### Task requirements
Return every line of the data that contains the string "License".

[Dataset entries]
★ ★ ★ ★ ★
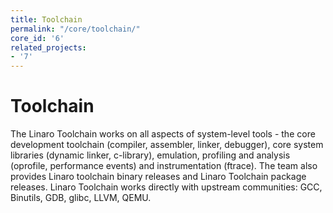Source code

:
 ```yaml
---
title: Toolchain
permalink: "/core/toolchain/"
core_id: '6'
related_projects:
- '7'
---
```


# Toolchain

The Linaro Toolchain works on all aspects of system-level tools - the core development toolchain (compiler, assembler, linker, debugger), core system libraries (dynamic linker, c-library), emulation, profiling and analysis (oprofile, performance events) and instrumentation (ftrace). The team also provides Linaro toolchain binary releases and Linaro Toolchain package releases. Linaro Toolchain works directly with upstream communities: GCC, Binutils, GDB, glibc, LLVM, QEMU.
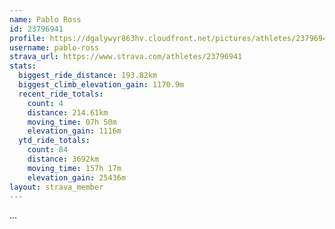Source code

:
 ```yaml
---
name: Pablo Ross
id: 23796941
profile: https://dgalywyr863hv.cloudfront.net/pictures/athletes/23796941/14615399/1/large.jpg
username: pablo-ross
strava_url: https://www.strava.com/athletes/23796941
stats:
  biggest_ride_distance: 193.82km
  biggest_climb_elevation_gain: 1170.9m
  recent_ride_totals:
    count: 4
    distance: 214.61km
    moving_time: 07h 50m
    elevation_gain: 1116m
  ytd_ride_totals:
    count: 84
    distance: 3692km
    moving_time: 157h 17m
    elevation_gain: 25436m
layout: strava_member
--- 
```

...
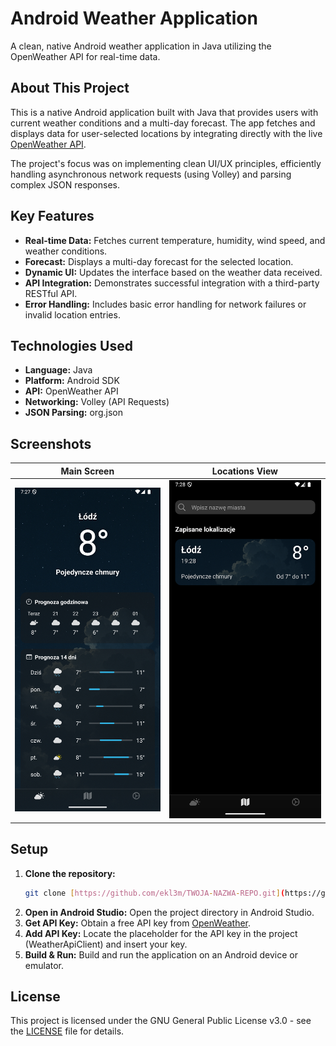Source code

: # Android Weather Application

A clean, native Android weather application in Java utilizing the OpenWeather API for real-time data.

## About This Project

This is a native Android application built with Java that provides users with current weather conditions and a multi-day forecast. The app fetches and displays data for user-selected locations by integrating directly with the live [OpenWeather API](https://openweathermap.org/api).

The project's focus was on implementing clean UI/UX principles, efficiently handling asynchronous network requests (using Volley) and parsing complex JSON responses.

## Key Features

* **Real-time Data:** Fetches current temperature, humidity, wind speed, and weather conditions.
* **Forecast:** Displays a multi-day forecast for the selected location.
* **Dynamic UI:** Updates the interface based on the weather data received.
* **API Integration:** Demonstrates successful integration with a third-party RESTful API.
* **Error Handling:** Includes basic error handling for network failures or invalid location entries.

## Technologies Used

* **Language:** Java
* **Platform:** Android SDK
* **API:** OpenWeather API
* **Networking:** Volley (API Requests)
* **JSON Parsing:** org.json

## Screenshots

| Main Screen | Locations View |
| :---: | :---: |
| ![Main Screen](./images/WeatherApp_homescreen.png) | ![Forecast View](./images/WeatherApp_locations.png) |

## Setup

1.  **Clone the repository:**
    ```bash
    git clone [https://github.com/ekl3m/TWOJA-NAZWA-REPO.git](https://github.com/ekl3m/TWOJA-NAZWA-REPO.git)
    ```
2.  **Open in Android Studio:**
    Open the project directory in Android Studio.
3.  **Get API Key:**
    Obtain a free API key from [OpenWeather](https://openweathermap.org/api).
4.  **Add API Key:**
    Locate the placeholder for the API key in the project (WeatherApiClient) and insert your key.
5.  **Build & Run:**
    Build and run the application on an Android device or emulator.

## License

This project is licensed under the GNU General Public License v3.0 - see the [LICENSE](LICENSE) file for details.
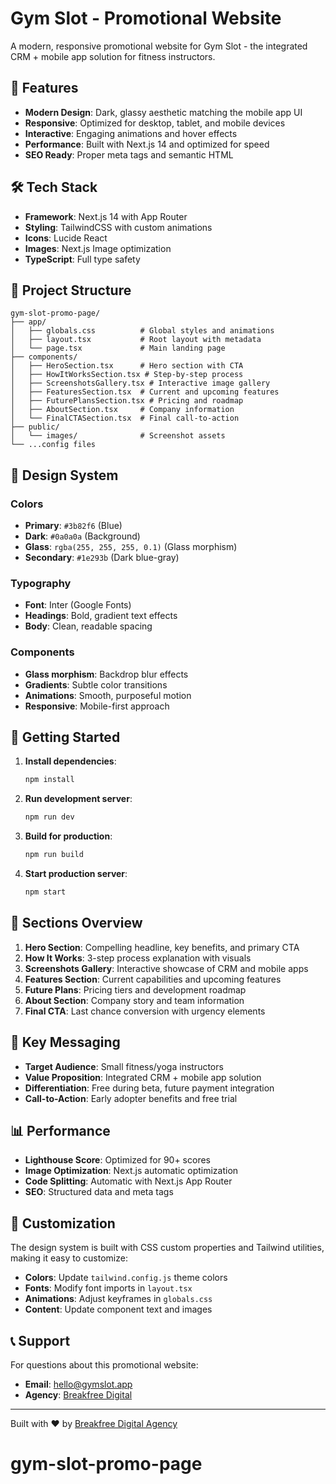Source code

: # Gym Slot - Promotional Website

A modern, responsive promotional website for Gym Slot - the integrated CRM + mobile app solution for fitness instructors.

## 🚀 Features

- **Modern Design**: Dark, glassy aesthetic matching the mobile app UI
- **Responsive**: Optimized for desktop, tablet, and mobile devices
- **Interactive**: Engaging animations and hover effects
- **Performance**: Built with Next.js 14 and optimized for speed
- **SEO Ready**: Proper meta tags and semantic HTML

## 🛠️ Tech Stack

- **Framework**: Next.js 14 with App Router
- **Styling**: TailwindCSS with custom animations
- **Icons**: Lucide React
- **Images**: Next.js Image optimization
- **TypeScript**: Full type safety

## 📁 Project Structure

```
gym-slot-promo-page/
├── app/
│   ├── globals.css          # Global styles and animations
│   ├── layout.tsx           # Root layout with metadata
│   └── page.tsx             # Main landing page
├── components/
│   ├── HeroSection.tsx      # Hero section with CTA
│   ├── HowItWorksSection.tsx # Step-by-step process
│   ├── ScreenshotsGallery.tsx # Interactive image gallery
│   ├── FeaturesSection.tsx  # Current and upcoming features
│   ├── FuturePlansSection.tsx # Pricing and roadmap
│   ├── AboutSection.tsx     # Company information
│   └── FinalCTASection.tsx  # Final call-to-action
├── public/
│   └── images/              # Screenshot assets
└── ...config files
```

## 🎨 Design System

### Colors
- **Primary**: `#3b82f6` (Blue)
- **Dark**: `#0a0a0a` (Background)
- **Glass**: `rgba(255, 255, 255, 0.1)` (Glass morphism)
- **Secondary**: `#1e293b` (Dark blue-gray)

### Typography
- **Font**: Inter (Google Fonts)
- **Headings**: Bold, gradient text effects
- **Body**: Clean, readable spacing

### Components
- **Glass morphism**: Backdrop blur effects
- **Gradients**: Subtle color transitions
- **Animations**: Smooth, purposeful motion
- **Responsive**: Mobile-first approach

## 🚀 Getting Started

1. **Install dependencies**:
   ```bash
   npm install
   ```

2. **Run development server**:
   ```bash
   npm run dev
   ```

3. **Build for production**:
   ```bash
   npm run build
   ```

4. **Start production server**:
   ```bash
   npm start
   ```

## 📱 Sections Overview

1. **Hero Section**: Compelling headline, key benefits, and primary CTA
2. **How It Works**: 3-step process explanation with visuals
3. **Screenshots Gallery**: Interactive showcase of CRM and mobile apps
4. **Features Section**: Current capabilities and upcoming features
5. **Future Plans**: Pricing tiers and development roadmap
6. **About Section**: Company story and team information
7. **Final CTA**: Last chance conversion with urgency elements

## 🎯 Key Messaging

- **Target Audience**: Small fitness/yoga instructors
- **Value Proposition**: Integrated CRM + mobile app solution
- **Differentiation**: Free during beta, future payment integration
- **Call-to-Action**: Early adopter benefits and free trial

## 📊 Performance

- **Lighthouse Score**: Optimized for 90+ scores
- **Image Optimization**: Next.js automatic optimization
- **Code Splitting**: Automatic with Next.js App Router
- **SEO**: Structured data and meta tags

## 🔧 Customization

The design system is built with CSS custom properties and Tailwind utilities, making it easy to customize:

- **Colors**: Update `tailwind.config.js` theme colors
- **Fonts**: Modify font imports in `layout.tsx`
- **Animations**: Adjust keyframes in `globals.css`
- **Content**: Update component text and images

## 📞 Support

For questions about this promotional website:
- **Email**: hello@gymslot.app
- **Agency**: [Breakfree Digital](https://breakfreedigital.com)

---

Built with ❤️ by [Breakfree Digital Agency](https://breakfreedigital.com)
# gym-slot-promo-page

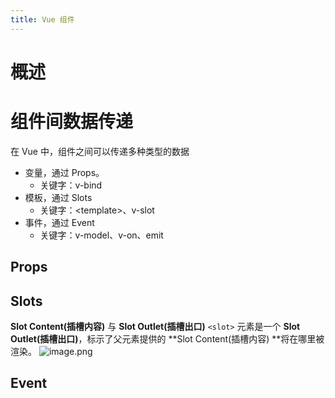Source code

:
 ```yaml
---
title: Vue 组件
---
```


# 概述

>

# 组件间数据传递

在 Vue 中，组件之间可以传递多种类型的数据

- 变量，通过 Props。
  - 关键字：v-bind
- 模板，通过 Slots
  - 关键字：\<template>、v-slot
- 事件，通过 Event
  - 关键字：v-model、v-on、emit

## Props

## Slots

**Slot Content(插槽内容)** 与 **Slot Outlet(插槽出口)**
`<slot>` 元素是一个 **Slot Outlet(插槽出口)**，标示了父元素提供的 **Slot Content(插槽内容) **将在哪里被渲染。
![image.png](https://notes-learning.oss-cn-beijing.aliyuncs.com/bigg4rx374wdctrg/1669263120268-c5d8e233-599c-4779-b9b0-3bcb15e9ff2a.png)

## Event

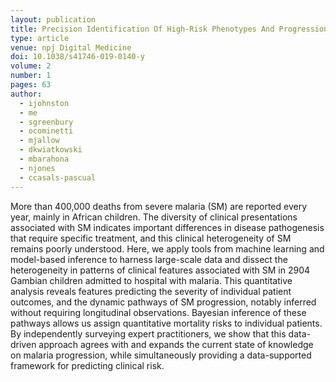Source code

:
 ```yaml
---
layout: publication
title: Precision Identification Of High-Risk Phenotypes And Progression Pathways In Severe Malaria Without Requiring Longitudinal Data
type: article
venue: npj Digital Medicine
doi: 10.1038/s41746-019-0140-y
volume: 2
number: 1
pages: 63
author:
  - ijohnston
  - me
  - sgreenbury
  - ocominetti
  - mjallow
  - dkwiatkowski
  - mbarahona
  - njones
  - ccasals-pascual
---
```


More than 400,000 deaths from severe malaria (SM) are reported every year, mainly in African children. The diversity of clinical presentations associated with SM indicates important differences in disease pathogenesis that require specific treatment, and this clinical heterogeneity of SM remains poorly understood. Here, we apply tools from machine learning and model-based inference to harness large-scale data and dissect the heterogeneity in patterns of clinical features associated with SM in 2904 Gambian children admitted to hospital with malaria. This quantitative analysis reveals features predicting the severity of individual patient outcomes, and the dynamic pathways of SM progression, notably inferred without requiring longitudinal observations. Bayesian inference of these pathways allows us assign quantitative mortality risks to individual patients. By independently surveying expert practitioners, we show that this data-driven approach agrees with and expands the current state of knowledge on malaria progression, while simultaneously providing a data-supported framework for predicting clinical risk.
★ ★ ★ ★ ★
### Your solution
## License
This project is licensed under the GNU General Public License v3.0 - see the [LICENSE](LICENSE) file for details.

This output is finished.